Stored data entries:
┌────────

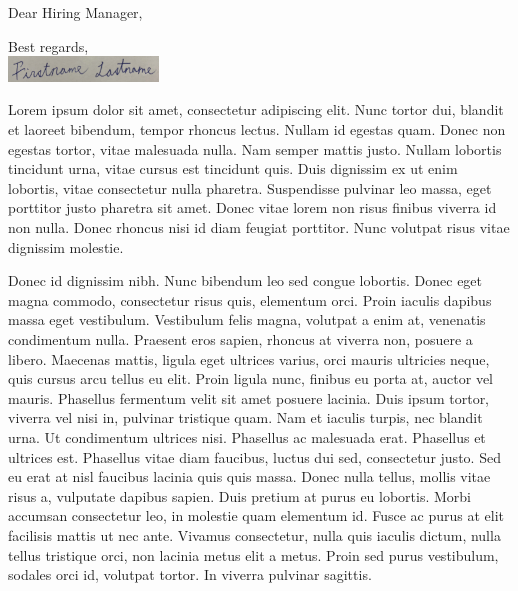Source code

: \documentclass[10pt,letterpaper,sans]{moderncv}        %
\begin{document}
\date{\today}
\opening{Dear Hiring Manager,}
\closing{Best regards,\\
  \includegraphics[width=4cm]{signature.png}  \vspace{-1cm}}

\makelettertitle

Lorem ipsum dolor sit amet, consectetur adipiscing elit. Nunc tortor dui, blandit et laoreet bibendum, tempor rhoncus lectus. Nullam id egestas quam. Donec non egestas tortor, vitae malesuada nulla. Nam semper mattis justo. Nullam lobortis tincidunt urna, vitae cursus est tincidunt quis. Duis dignissim ex ut enim lobortis, vitae consectetur nulla pharetra. Suspendisse pulvinar leo massa, eget porttitor justo pharetra sit amet. Donec vitae lorem non risus finibus viverra id non nulla. Donec rhoncus nisi id diam feugiat porttitor. Nunc volutpat risus vitae dignissim molestie.

\vspace{10pt}

Donec id dignissim nibh. Nunc bibendum leo sed congue lobortis. Donec eget magna commodo, consectetur risus quis, elementum orci. Proin iaculis dapibus massa eget vestibulum. Vestibulum felis magna, volutpat a enim at, venenatis condimentum nulla. Praesent eros sapien, rhoncus at viverra non, posuere a libero. Maecenas mattis, ligula eget ultrices varius, orci mauris ultricies neque, quis cursus arcu tellus eu elit. Proin ligula nunc, finibus eu porta at, auctor vel mauris. Phasellus fermentum velit sit amet posuere lacinia. Duis ipsum tortor, viverra vel nisi in, pulvinar tristique quam. Nam et iaculis turpis, nec blandit urna. Ut condimentum ultrices nisi. Phasellus ac malesuada erat. Phasellus et ultrices est. Phasellus vitae diam faucibus, luctus dui sed, consectetur justo. Sed eu erat at nisl faucibus lacinia quis quis massa. Donec nulla tellus, mollis vitae risus a, vulputate dapibus sapien. Duis pretium at purus eu lobortis. Morbi accumsan consectetur leo, in molestie quam elementum id. Fusce ac purus at elit facilisis mattis ut nec ante. Vivamus consectetur, nulla quis iaculis dictum, nulla tellus tristique orci, non lacinia metus elit a metus. Proin sed purus vestibulum, sodales orci id, volutpat tortor. In viverra pulvinar sagittis.
\end{document}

└────────

== Exercise instructions ==
Report back every line of the entries in which "vspace" occurs.

== Final answer ==
  \includegraphics[width=4cm]{signature.png}  \vspace{-1cm}}
\vspace{10pt}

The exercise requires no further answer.